▸ Work instruction
Pull every line with "begin" from the data.

▸ Data listing
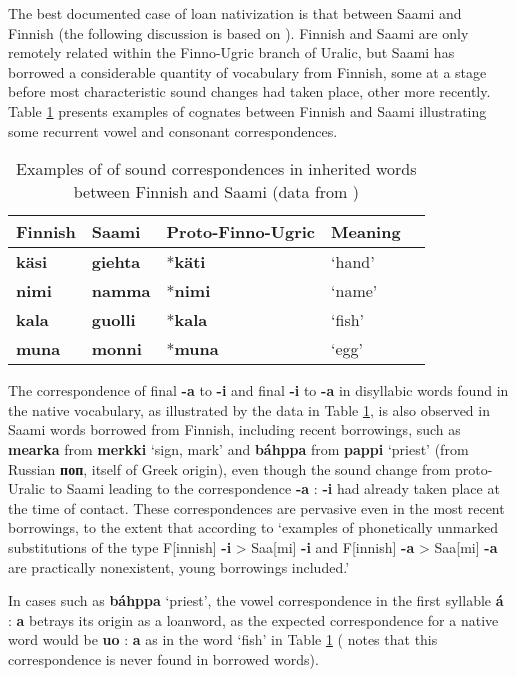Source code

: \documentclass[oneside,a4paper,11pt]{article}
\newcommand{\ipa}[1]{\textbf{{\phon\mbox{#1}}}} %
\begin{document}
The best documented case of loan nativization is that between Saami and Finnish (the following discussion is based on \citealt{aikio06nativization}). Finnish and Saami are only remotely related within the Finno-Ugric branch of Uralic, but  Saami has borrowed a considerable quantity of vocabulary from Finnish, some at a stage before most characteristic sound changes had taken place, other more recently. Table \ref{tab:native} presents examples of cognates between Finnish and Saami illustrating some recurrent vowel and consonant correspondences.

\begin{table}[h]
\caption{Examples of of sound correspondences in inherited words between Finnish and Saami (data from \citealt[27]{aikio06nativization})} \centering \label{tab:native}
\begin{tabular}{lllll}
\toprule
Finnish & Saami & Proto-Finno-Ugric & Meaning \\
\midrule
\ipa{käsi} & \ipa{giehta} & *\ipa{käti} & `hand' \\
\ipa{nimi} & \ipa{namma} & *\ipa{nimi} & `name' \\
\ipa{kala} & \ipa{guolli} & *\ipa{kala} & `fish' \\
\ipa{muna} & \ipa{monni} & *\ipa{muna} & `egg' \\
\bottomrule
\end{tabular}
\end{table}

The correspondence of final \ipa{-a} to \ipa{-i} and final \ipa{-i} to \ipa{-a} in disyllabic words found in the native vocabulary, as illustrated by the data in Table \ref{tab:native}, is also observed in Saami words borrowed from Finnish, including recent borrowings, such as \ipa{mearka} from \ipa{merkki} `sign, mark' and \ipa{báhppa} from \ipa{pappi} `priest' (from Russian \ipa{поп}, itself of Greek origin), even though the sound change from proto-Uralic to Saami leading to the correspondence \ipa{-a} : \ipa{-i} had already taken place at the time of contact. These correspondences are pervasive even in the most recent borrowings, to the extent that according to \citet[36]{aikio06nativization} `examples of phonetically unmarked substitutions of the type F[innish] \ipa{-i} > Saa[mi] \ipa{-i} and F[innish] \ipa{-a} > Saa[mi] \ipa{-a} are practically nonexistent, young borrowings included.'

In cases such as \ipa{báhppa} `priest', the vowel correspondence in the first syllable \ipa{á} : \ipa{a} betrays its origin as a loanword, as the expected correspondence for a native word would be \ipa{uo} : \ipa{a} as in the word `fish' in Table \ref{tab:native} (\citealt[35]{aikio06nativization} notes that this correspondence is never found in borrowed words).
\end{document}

▸ Response to this task
\begin{document}
\begin{table}[h]
\begin{tabular}{lllll}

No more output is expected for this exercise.